The Senate Health and Public Affairs Committee voted to forward changes to New Mexico’s extreme‑risk firearm protection order law (the IRPA) to the Judiciary Committee after a lengthy hearing featuring law‑enforcement witnesses and victims’ advocates.
The proposed changes in House Bill 12, presented by Representative Garrett, would explicitly allow law‑enforcement officers to file petitions for extreme‑risk firearm protection orders based on credible information obtained in their official duties and would require immediate relinquishment of firearms upon service of an order rather than permitting a 48‑hour delay. “The changes proposed in House Bill 12 are a direct result of enforcement officers implementing the IRPA act in several instances around the state,” Garrett said in opening remarks, noting the law has been used in at least 19 of New Mexico’s 33 counties since 2020.
Supporters told the committee the amendments reflect on‑the‑ground experience. Sergeant Matt Tinney of the Albuquerque Police Department, Lieutenant Janice Madrid (IRPA Task Force), Deputy Chief Carol Lehi‑Winn of the New Mexico State Police and Laura Sunderman of the Department of Justice answered legislators’ questions about operational details. Miranda Viscoli of New Mexicans to Prevent Gun Violence and several members of Moms Demand Action offered accounts of local incidents and urged the committee to adopt the changes. One supporter said immediate relinquishment could have prevented a recent mass shooting attempt in Farmington by removing guns during an interim period when the existing 48‑hour rule allowed time for escalation.
Committee members pressed witnesses on procedural safeguards and implementation. Senators asked how officers determine when information is “credible,” how courts and law enforcement coordinate to ensure due process, and what happens if a respondent denies possessing firearms. Witnesses described steps officers take to establish probable cause and noted that the bill preserves court hearings (a hearing is required within 10 days under existing statute). The Department of Public Safety and the state IRPA task force said the proposed changes would align New Mexico with practices in other jurisdictions and resolve inconsistent judicial interpretations among the state’s judicial districts.
Victim‑advocate testimony emphasized timing. Psychiatric nurse Elaine Miller cited national comparisons and argued New Mexico’s 48‑hour window is an outlier: “Of the 19 states with IRPO laws, only four do not require immediate relinquishment,” she said. A survivor who testified by phone described multiple police contacts with an ex‑partner who later used a gun; she urged the committee not to preserve any 48‑hour gap.

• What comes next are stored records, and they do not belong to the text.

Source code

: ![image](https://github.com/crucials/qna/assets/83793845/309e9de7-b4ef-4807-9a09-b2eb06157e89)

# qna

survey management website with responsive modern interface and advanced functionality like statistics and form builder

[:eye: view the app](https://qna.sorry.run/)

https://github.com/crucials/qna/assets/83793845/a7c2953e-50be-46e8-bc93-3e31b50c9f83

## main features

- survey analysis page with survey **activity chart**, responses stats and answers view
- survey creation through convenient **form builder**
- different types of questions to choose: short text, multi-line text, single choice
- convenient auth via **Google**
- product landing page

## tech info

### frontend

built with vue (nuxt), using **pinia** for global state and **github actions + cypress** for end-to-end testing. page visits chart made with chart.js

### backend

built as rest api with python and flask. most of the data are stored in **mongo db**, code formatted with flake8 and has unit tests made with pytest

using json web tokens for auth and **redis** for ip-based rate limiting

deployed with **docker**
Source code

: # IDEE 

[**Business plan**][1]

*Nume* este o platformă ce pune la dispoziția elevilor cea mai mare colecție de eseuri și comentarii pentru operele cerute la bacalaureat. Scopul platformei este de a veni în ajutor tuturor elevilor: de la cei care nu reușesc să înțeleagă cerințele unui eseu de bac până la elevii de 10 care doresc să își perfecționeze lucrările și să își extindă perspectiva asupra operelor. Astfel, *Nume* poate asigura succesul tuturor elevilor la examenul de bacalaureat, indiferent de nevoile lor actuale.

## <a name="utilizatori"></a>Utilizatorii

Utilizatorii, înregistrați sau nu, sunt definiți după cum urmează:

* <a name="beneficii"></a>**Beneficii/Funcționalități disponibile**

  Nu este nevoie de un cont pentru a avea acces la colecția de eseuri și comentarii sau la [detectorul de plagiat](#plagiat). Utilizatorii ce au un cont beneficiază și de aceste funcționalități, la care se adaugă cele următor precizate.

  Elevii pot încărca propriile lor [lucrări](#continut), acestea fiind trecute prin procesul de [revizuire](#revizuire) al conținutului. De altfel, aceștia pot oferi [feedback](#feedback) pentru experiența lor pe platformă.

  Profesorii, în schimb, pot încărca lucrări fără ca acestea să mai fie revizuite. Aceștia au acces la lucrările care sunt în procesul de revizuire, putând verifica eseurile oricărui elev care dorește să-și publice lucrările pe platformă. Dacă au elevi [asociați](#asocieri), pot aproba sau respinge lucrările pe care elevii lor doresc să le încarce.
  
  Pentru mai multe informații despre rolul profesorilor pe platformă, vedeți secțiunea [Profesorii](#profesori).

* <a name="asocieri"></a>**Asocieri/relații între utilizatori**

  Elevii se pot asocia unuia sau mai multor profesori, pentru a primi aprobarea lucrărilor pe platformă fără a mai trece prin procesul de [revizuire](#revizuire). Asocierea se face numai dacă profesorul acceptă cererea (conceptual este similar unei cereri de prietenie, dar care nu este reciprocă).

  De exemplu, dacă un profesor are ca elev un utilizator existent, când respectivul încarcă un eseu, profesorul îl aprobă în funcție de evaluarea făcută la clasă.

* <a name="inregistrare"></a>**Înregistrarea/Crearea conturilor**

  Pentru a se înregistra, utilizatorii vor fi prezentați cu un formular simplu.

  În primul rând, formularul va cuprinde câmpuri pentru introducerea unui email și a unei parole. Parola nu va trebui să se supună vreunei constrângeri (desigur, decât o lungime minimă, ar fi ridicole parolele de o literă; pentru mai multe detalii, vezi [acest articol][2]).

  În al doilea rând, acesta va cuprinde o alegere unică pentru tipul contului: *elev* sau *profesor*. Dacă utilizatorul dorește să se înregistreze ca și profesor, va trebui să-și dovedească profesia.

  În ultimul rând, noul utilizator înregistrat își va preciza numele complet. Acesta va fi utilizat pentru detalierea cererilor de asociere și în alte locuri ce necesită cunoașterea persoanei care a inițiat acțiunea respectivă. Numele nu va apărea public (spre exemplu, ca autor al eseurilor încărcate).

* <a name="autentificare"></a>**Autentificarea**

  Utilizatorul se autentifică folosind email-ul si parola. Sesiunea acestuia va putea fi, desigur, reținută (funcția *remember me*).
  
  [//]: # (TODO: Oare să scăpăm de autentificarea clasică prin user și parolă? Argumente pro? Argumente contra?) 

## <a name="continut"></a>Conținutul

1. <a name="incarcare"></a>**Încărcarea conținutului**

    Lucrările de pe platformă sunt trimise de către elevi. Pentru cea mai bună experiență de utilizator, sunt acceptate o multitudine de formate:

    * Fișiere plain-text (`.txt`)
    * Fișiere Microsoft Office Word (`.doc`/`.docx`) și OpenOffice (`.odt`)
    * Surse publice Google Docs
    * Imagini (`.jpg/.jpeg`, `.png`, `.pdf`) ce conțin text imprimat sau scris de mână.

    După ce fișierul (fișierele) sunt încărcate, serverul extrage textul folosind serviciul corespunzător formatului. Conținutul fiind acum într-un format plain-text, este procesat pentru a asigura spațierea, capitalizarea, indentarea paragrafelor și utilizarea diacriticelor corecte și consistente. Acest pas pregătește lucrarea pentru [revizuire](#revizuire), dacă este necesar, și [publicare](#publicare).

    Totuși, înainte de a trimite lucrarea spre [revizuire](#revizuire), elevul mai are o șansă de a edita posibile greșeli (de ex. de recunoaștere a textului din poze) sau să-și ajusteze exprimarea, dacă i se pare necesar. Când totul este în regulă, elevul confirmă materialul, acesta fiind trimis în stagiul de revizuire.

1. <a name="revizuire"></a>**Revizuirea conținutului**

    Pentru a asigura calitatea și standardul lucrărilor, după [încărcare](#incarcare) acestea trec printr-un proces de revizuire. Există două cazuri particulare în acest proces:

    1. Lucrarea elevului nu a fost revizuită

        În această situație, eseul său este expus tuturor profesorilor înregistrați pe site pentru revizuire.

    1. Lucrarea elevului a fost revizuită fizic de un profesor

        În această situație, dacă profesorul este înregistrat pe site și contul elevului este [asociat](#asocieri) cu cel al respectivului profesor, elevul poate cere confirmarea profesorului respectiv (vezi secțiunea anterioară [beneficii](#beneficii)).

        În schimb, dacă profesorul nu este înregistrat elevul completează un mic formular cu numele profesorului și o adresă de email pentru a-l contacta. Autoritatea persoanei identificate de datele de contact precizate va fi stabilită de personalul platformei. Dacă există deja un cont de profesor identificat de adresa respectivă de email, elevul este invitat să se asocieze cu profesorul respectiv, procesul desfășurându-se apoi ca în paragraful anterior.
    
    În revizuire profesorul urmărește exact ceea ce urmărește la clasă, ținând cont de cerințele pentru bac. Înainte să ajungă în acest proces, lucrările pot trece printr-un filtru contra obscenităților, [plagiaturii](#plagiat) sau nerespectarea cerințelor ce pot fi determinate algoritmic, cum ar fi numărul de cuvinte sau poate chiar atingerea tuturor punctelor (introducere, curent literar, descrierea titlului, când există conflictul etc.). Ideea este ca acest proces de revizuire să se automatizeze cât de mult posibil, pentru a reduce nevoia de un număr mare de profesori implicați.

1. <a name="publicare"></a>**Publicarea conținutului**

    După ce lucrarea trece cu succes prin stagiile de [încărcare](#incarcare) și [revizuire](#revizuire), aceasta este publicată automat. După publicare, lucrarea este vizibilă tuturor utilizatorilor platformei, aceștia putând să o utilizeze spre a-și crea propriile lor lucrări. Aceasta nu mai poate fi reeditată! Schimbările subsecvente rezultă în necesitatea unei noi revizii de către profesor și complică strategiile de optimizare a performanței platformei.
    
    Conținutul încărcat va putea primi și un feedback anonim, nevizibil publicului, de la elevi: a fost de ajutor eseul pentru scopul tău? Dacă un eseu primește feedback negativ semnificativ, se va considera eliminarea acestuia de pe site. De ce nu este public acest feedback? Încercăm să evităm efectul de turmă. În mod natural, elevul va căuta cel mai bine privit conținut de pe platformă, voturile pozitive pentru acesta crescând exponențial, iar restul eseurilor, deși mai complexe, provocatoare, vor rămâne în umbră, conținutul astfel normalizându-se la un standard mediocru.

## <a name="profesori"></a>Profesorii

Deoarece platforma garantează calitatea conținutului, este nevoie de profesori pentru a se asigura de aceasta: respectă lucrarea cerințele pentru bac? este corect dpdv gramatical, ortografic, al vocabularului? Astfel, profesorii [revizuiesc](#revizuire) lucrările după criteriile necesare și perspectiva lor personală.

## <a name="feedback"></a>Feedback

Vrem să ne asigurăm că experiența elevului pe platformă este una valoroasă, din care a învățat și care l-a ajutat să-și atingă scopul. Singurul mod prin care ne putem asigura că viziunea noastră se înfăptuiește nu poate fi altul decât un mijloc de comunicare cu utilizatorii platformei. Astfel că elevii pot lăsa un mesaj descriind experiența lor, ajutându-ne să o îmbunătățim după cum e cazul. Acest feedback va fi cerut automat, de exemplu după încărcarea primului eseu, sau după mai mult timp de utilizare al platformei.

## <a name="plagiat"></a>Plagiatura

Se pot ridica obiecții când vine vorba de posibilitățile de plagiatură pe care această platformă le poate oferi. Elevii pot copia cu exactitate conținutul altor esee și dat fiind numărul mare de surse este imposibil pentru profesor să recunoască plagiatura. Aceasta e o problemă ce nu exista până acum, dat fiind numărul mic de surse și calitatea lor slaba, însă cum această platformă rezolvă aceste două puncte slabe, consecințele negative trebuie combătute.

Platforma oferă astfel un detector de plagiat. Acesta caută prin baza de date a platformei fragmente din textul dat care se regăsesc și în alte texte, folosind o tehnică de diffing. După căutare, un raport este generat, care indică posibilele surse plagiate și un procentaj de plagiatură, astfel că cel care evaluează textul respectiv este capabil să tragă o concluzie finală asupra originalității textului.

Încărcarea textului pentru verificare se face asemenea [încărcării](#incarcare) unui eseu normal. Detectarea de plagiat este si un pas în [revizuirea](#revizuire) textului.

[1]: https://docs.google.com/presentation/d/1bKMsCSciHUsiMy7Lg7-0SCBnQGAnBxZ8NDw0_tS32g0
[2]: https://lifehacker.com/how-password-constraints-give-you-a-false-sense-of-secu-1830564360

The committee recorded a do‑pass recommendation to send the bill and the sponsors’ amendments to the Judiciary Committee. Committee members repeatedly noted the measure is a narrow civil remedy, not a criminal conviction, and that other charges or interventions remain available to law enforcement when appropriate.
The committee hearing included questions about tracking and outcomes: witnesses said the state tracks filings and that most filings have involved behavioral‑health crises or domestic‑violence contexts, with Bernalillo County accounting for the majority of petitions. Several senators asked for more disaggregated data about rural versus urban use; witnesses said filings occur statewide and the state task force compiles those statistics.
Next steps: the committee’s due‑pass recommendation sends House Bill 12 and its amendments to the Senate Judiciary Committee for further consideration and potential amendment. The bill’s text, as discussed in hearing, would (1) permit law‑enforcement officers to petition based on credible information gathered during their duties, (2) require immediate relinquishment upon service, and (3) preserve the existing 10‑day hearing timeline and evidentiary requirements already in statute.
Ending note: Sponsors and law‑enforcement witnesses urged lawmakers to treat the changes as technical but safety‑critical fixes to an existing tool. Supporters said the amendments are intended to make IRPA work more predictably across judicial districts and to reduce short windows of heightened risk for victims and officers.